Just Code It – A Piece on Learning to Make Things

There are many reasons to learn programing. It could be something small like writing a script that helps your team with automating a task or something much grander like creating an application as big as Facebook. Both examples are valid and can both garner the same results.

You want to learn programming, but where do you begin? That is the question that most people ask when they start. They want to know what the easiest language is to learn. They want to know what they should start learning first. What if I told you that these are all the wrong questions to ask? Why is it the wrong question? Because you don’t want to learn how to program, you want to learn to make things! (Or create things!)

There is a school of thought when it comes to learning how to play guitar (which I learned young), that says you must to learn the fundamental basics of scales, time signatures, etc. That isn’t what you want to learn when you begin though is it? You want to learn how to play songs and write music.

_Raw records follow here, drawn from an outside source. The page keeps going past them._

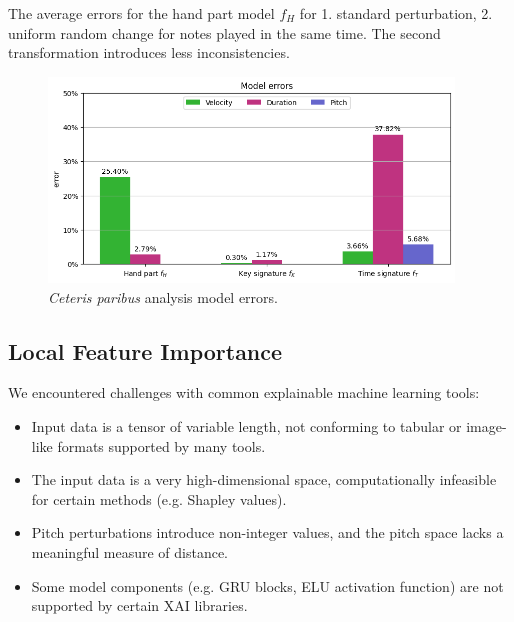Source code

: \begin{table}[ht!]

\caption[The average errors for the hand part model]{The average errors for the hand part model $f_H$ for 1. standard perturbation, 2. uniform random change for notes played in the same time. The second transformation introduces less inconsistencies.}
\label{hand_part_perturbations}
\end{table} 

\begin{figure}[!ht]
\centering
\includegraphics[width=0.96\textwidth]{images/ceteris_paribus_results.png}
\caption[\emph{Ceteris paribus} analysis model errors]{\emph{Ceteris paribus} analysis model errors.}
\label{ceteris_paribus}
\end{figure}

\subsection{Local Feature Importance}

We encountered challenges with common explainable machine learning tools: 

\begin{itemize}[noitemsep, topsep=4pt]
	\item Input data is a tensor of variable length, not conforming to tabular or image-like formats supported by many tools.
	\item The input data is a very high-dimensional space, computationally infeasible for certain methods (e.g. Shapley values).
	\item Pitch perturbations introduce non-integer values, and the pitch space lacks a meaningful measure of distance.
	\item Some model components (e.g. GRU blocks, ELU activation function) are not supported by certain XAI libraries.
\end{itemize} 

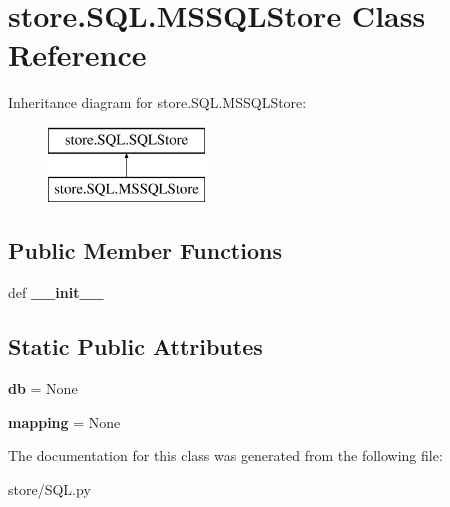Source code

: \hypertarget{classstore_1_1_s_q_l_1_1_m_s_s_q_l_store}{\section{store.\-S\-Q\-L.\-M\-S\-S\-Q\-L\-Store Class Reference}
\label{classstore_1_1_s_q_l_1_1_m_s_s_q_l_store}
}
Inheritance diagram for store.\-S\-Q\-L.\-M\-S\-S\-Q\-L\-Store\-:\begin{figure}[H]
\begin{center}
\leavevmode
\includegraphics[height=2.000000cm]{classstore_1_1_s_q_l_1_1_m_s_s_q_l_store}
\end{center}
\end{figure}
\subsection*{Public Member Functions}
\begin{DoxyCompactItemize}
\item 
\hypertarget{classstore_1_1_s_q_l_1_1_m_s_s_q_l_store_a7f83db493f5d67372484e46bc18f67e7}{def {\bfseries \-\_\-\-\_\-init\-\_\-\-\_\-}}\label{classstore_1_1_s_q_l_1_1_m_s_s_q_l_store_a7f83db493f5d67372484e46bc18f67e7}

\end{DoxyCompactItemize}
\subsection*{Static Public Attributes}
\begin{DoxyCompactItemize}
\item 
\hypertarget{classstore_1_1_s_q_l_1_1_m_s_s_q_l_store_a8f15cb345b818b5d16a594420b654d20}{{\bfseries db} = None}\label{classstore_1_1_s_q_l_1_1_m_s_s_q_l_store_a8f15cb345b818b5d16a594420b654d20}

\item 
\hypertarget{classstore_1_1_s_q_l_1_1_m_s_s_q_l_store_a9a6ae01b6850527bc2683d0f6baef0f4}{{\bfseries mapping} = None}\label{classstore_1_1_s_q_l_1_1_m_s_s_q_l_store_a9a6ae01b6850527bc2683d0f6baef0f4}

\end{DoxyCompactItemize}


The documentation for this class was generated from the following file\-:\begin{DoxyCompactItemize}
\item 
store/S\-Q\-L.\-py\end{DoxyCompactItemize}
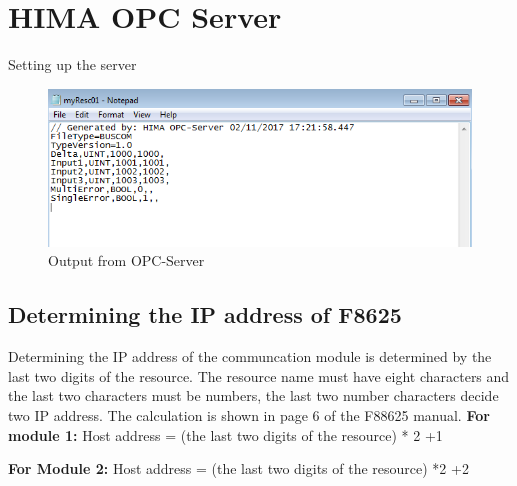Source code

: \newpage
\section{HIMA OPC Server}

Setting up the server

\begin{figure}[!htb]
    \centering
    \includegraphics[scale=0.9]{images/del3}
     \caption{Output from OPC-Server}
\end{figure}

\subsection{Determining the IP address of F8625}
Determining the IP address of the communcation module is determined by the last two digits of the resource. The resource name must have eight characters and the last two characters must be numbers, the last two number characters decide two IP address. The calculation is shown in page 6 of the F88625 manual.
\textbf{For module 1:}
Host address = (the last two digits of the resource) * 2 +1 

\textbf{For Module 2:}
Host address = (the last two digits of the resource) *2 +2


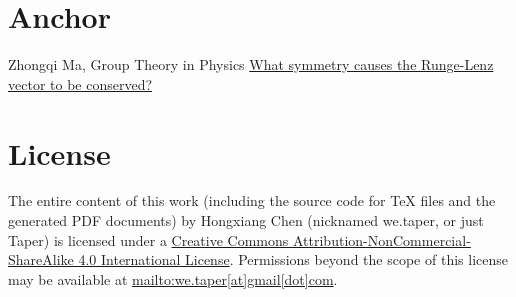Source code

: \documentclass{article}
\numberwithin{equation}{subsection} %
\theoremstyle{definition}
\begin{document}
\section{Anchor}
\label{sec:Anchor}

\begin{thebibliography}{1}
     Zhongqi Ma, Group Theory in Physics
     \href{physics.stackexchange.com/questions/18088/what-symmetry-causes-the-runge-lenz-vector-to-be-conserved}{What symmetry causes the Runge-Lenz vector to be conserved?}
\end{thebibliography}
\printnomenclature
\section{License}
The entire content of this work (including the source code
for TeX files and the generated PDF documents) by 
Hongxiang Chen (nicknamed we.taper, or just Taper) is
licensed under a 
\href{http://creativecommons.org/licenses/by-nc-sa/4.0/}{Creative 
Commons Attribution-NonCommercial-ShareAlike 4.0 International 
License}. Permissions beyond the scope of this 
license may be available at \url{mailto:we.taper[at]gmail[dot]com}.
\end{document}
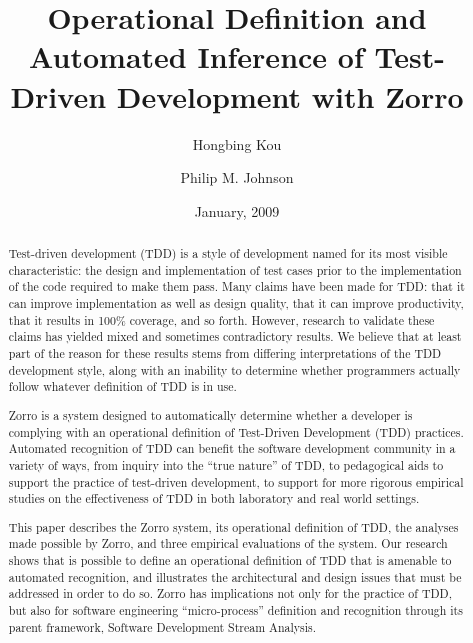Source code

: \documentclass[smallextended]{svjour3}     %
\begin{document}
\title{Operational Definition and Automated Inference of Test-Driven Development with Zorro}
\author{Hongbing Kou \and Philip M. Johnson}

\date{January, 2009}

\maketitle

\begin{abstract}

Test-driven development (TDD) is a style of development named for its most
visible characteristic: the design and implementation of test cases prior
to the implementation of the code required to make them pass. Many claims
have been made for TDD: that it can improve implementation as well as
design quality, that it can improve productivity, that it results in 100\%
coverage, and so forth.  However, research to validate these claims has
yielded mixed and sometimes contradictory results.  We believe that at
least part of the reason for these results stems from differing
interpretations of the TDD development style, along with an inability to
determine whether programmers actually follow whatever definition of
TDD is in use.

Zorro is a system designed to automatically determine whether a developer
is complying with an operational definition of Test-Driven Development
(TDD) practices.  Automated recognition of TDD can benefit the software
development community in a variety of ways, from inquiry into the ``true
nature'' of TDD, to pedagogical aids to support the practice of test-driven
development, to support for more rigorous empirical studies on the
effectiveness of TDD in both laboratory and real world settings.

This paper describes the Zorro system, its operational definition of TDD,
the analyses made possible by Zorro, and three empirical evaluations of the
system.  Our research shows that is possible to define an operational
definition of TDD that is amenable to automated recognition, and
illustrates the architectural and design issues that must be addressed in
order to do so.  Zorro has implications not only for the practice of TDD,
but also for software engineering ``micro-process'' definition and
recognition through its parent framework, Software Development Stream
Analysis.



\end{abstract}
\end{document}
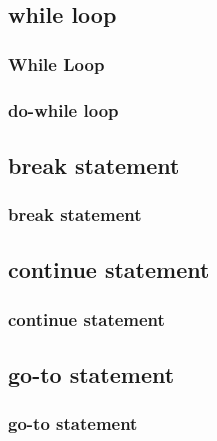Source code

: \documentclass[hyperref={pdfpagelabels=true}]{beamer}
\begin{document}
\subsection{while loop}
\begin{frame}
\frametitle{While Loop}
\begin{tcolorbox}[title=Custom Count Down,width=9.85 cm]

\end{tcolorbox}
\end{frame}

\begin{frame}
\frametitle{do-while loop}
\begin{tcolorbox}[title=   ,width=9.85 cm]

\end{tcolorbox}
\end{frame}

\subsection{break statement}

\begin{frame}
\frametitle{break statement}
\begin{tcolorbox}[title=,width=9.85 cm]

\end{tcolorbox}
\end{frame}

\subsection{continue statement}

\begin{frame}
\frametitle{continue statement}
\begin{tcolorbox}[title= ,width=9.85 cm]

\end{tcolorbox}
\end{frame}

\subsection{go-to statement}

\begin{frame}
\frametitle{go-to statement}
\scriptsize{
\begin{tcolorbox}[title=  ,width=9.85 cm]

\end{tcolorbox}}
\end{frame}
\end{document}
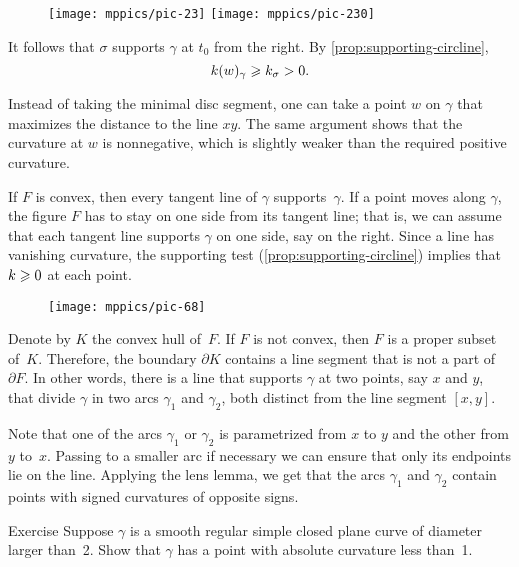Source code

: {

\begin{wrapfigure}{o}{50 mm}
\vskip-2mm
\centering
\texttt{[image: mppics/pic-23]}
\bigskip
\texttt{[image: mppics/pic-230]}
\end{wrapfigure}

It follows that $\sigma$ supports $\gamma$ at $t_0$ from the right.
By \ref{prop:supporting-circline}, 
\[k(w)_\gamma\geqslant k_\sigma >0.\]
\qedsf

Instead of taking the minimal disc segment, one can take a point $w$ on $\gamma$ that maximizes the distance to the line $xy$.
The same argument shows that the curvature at $w$ is nonnegative, which is slightly weaker than the required positive curvature.

}

If $F$ is convex, then every tangent line of $\gamma$ supports~$\gamma$.
If a point moves along $\gamma$, the figure $F$ has to stay on one side from its tangent line;
that is, we can assume that each tangent line supports $\gamma$ on one side, say on the right.
Since a line has vanishing curvature, the supporting test (\ref{prop:supporting-circline}) implies that $k\geqslant 0$ at each point.

\begin{wrapfigure}{r}{35 mm}
\vskip-3mm
\centering
\texttt{[image: mppics/pic-68]}
\vskip0mm
\end{wrapfigure}

Denote by $K$ the convex hull of~$F$.
If $F$ is not convex, then $F$ is a proper subset of~$K$.
Therefore, the boundary $\partial K$ contains a line segment that is not a part of $\partial F$.
In other words, there is a line that supports $\gamma$ at two points, say $x$ and $y$, that divide $\gamma$ in two arcs $\gamma_1$ and $\gamma_2$, both distinct from the line segment $[x,y]$.

Note that one of the arcs $\gamma_1$ or $\gamma_2$ is parametrized from $x$ to $y$ and the other from $y$ to~$x$.
Passing to a smaller arc if necessary we can ensure that only its endpoints lie on the line. 
Applying the lens lemma, we get that the arcs $\gamma_1$ and $\gamma_2$ contain points with signed curvatures of opposite signs.
\qeds

\begin{thm}{Exercise}\label{ex:convex small}
Suppose $\gamma$ is a smooth regular simple closed plane curve of diameter larger than~2.
Show that $\gamma$ has a point with absolute curvature less than~1.
\end{thm}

Learning a programming language is very similar to this. You don’t want to learn how to program, you want to learn how to build things that will help you. Many people will say that you have to learn the basics by doing exercises and studies before you can build things and they’re… well, they’re dead wrong. You don’t have to have a solid understanding of any language before you start using it. Would it be nice? Yes, but it isn’t necessary.

“So, if it isn’t necessary to know the fundamentals when I start building my project, how will I learn, Randall?” That’s a good question reader. My answer is just to build things. Find something that you want to make, for whatever reason that you want to make it, and start; this is what will teach you. It will teach you is because your passion will drive you to continue learning.

Have you ever been in a classroom or meeting and information went in one ear and out the other? This happens because you don’t care about what you’re hearing or seeing. Kids learn by playing because their natural curiosity keeps them moving through it. When they’re passionate, they don’t give up.

Here is my guide to learning any language or framework that you might want to use:

  • Step one: Find Project (preferably one at your skill level) *
  • Step two: Start Project (begin coding what you know)
  • Step three: Research bugs and errors, or outputs that don’t match expectations
  • Step four: Complete Project

Step One

Step one is easy to understand, finding your skill level can be confusing. What is your skill level? “Randall, you told me to pick any project and just do it”. To answer the first question, your skill level doesn’t mean (doesn’t focus on) programming language, rather size of the project. For instance, when I first started, I made a few command line interface tools that did one thing very well. Once I was confident in that, I started creating GUIs that did many things.

Think of your skill level less about programming knowledge and more about project complexity. As for picking anything, I honestly mean it. Pick anything. My first project was a python CLI that connected to an access database and kept track of inventory data in a warehouse and would give our team warnings when certain values went too high.

Step Two

Start that project earnestly and wholly. Spend time devoted to it. Take hours of your life each night or morning and sit down and start working on it. Understand the process will be hard to go through, but that’s part of the fun right?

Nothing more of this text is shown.